Items from a dataset
--------------------------------
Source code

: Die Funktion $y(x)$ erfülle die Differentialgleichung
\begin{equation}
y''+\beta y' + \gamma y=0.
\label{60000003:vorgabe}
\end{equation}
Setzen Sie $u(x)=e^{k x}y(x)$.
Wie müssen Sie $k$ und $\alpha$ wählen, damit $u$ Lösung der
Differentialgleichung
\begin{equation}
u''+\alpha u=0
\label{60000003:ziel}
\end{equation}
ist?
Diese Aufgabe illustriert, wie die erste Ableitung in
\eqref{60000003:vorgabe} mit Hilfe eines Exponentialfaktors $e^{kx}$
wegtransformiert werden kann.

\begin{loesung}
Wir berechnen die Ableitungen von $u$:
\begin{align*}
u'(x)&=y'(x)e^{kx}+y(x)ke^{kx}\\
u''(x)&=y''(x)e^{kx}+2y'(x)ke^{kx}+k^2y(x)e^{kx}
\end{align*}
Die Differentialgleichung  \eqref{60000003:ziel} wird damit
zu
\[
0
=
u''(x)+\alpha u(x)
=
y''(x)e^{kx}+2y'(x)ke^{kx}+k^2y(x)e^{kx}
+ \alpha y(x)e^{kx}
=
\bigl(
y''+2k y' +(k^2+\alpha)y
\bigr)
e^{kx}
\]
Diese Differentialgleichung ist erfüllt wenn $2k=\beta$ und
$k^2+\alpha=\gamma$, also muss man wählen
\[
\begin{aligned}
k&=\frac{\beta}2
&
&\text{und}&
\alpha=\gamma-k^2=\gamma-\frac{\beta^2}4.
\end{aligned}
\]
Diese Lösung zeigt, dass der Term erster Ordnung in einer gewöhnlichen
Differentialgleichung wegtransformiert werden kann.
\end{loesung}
--------------------------------
## Description of the task
Line by line, copy the data above exactly as it reads.

## Solution to the exercise
Source code

: Die Funktion $y(x)$ erfülle die Differentialgleichung
\begin{equation}
y''+\beta y' + \gamma y=0.
\label{60000003:vorgabe}
\end{equation}
Setzen Sie $u(x)=e^{k x}y(x)$.
Wie müssen Sie $k$ und $\alpha$ wählen, damit $u$ Lösung der
Differentialgleichung
\begin{equation}
u''+\alpha u=0
\label{60000003:ziel}
\end{equation}
ist?
Diese Aufgabe illustriert, wie die erste Ableitung in
\eqref{60000003:vorgabe} mit Hilfe eines Exponentialfaktors $e^{kx}$
wegtransformiert werden kann.

\begin{loesung}
Wir berechnen die Ableitungen von $u$:
\begin{align*}
u'(x)&=y'(x)e^{kx}+y(x)ke^{kx}\\
u''(x)&=y''(x)e^{kx}+2y'(x)ke^{kx}+k^2y(x)e^{kx}
\end{align*}
Die Differentialgleichung  \eqref{60000003:ziel} wird damit
zu
\[
0
=
u''(x)+\alpha u(x)
=
y''(x)e^{kx}+2y'(x)ke^{kx}+k^2y(x)e^{kx}
+ \alpha y(x)e^{kx}
=
\bigl(
y''+2k y' +(k^2+\alpha)y
\bigr)
e^{kx}
\]
Diese Differentialgleichung ist erfüllt wenn $2k=\beta$ und
$k^2+\alpha=\gamma$, also muss man wählen
\[
\begin{aligned}
k&=\frac{\beta}2
&
&\text{und}&
\alpha=\gamma-k^2=\gamma-\frac{\beta^2}4.
\end{aligned}
\]
Diese Lösung zeigt, dass der Term erster Ordnung in einer gewöhnlichen
Differentialgleichung wegtransformiert werden kann.
\end{loesung}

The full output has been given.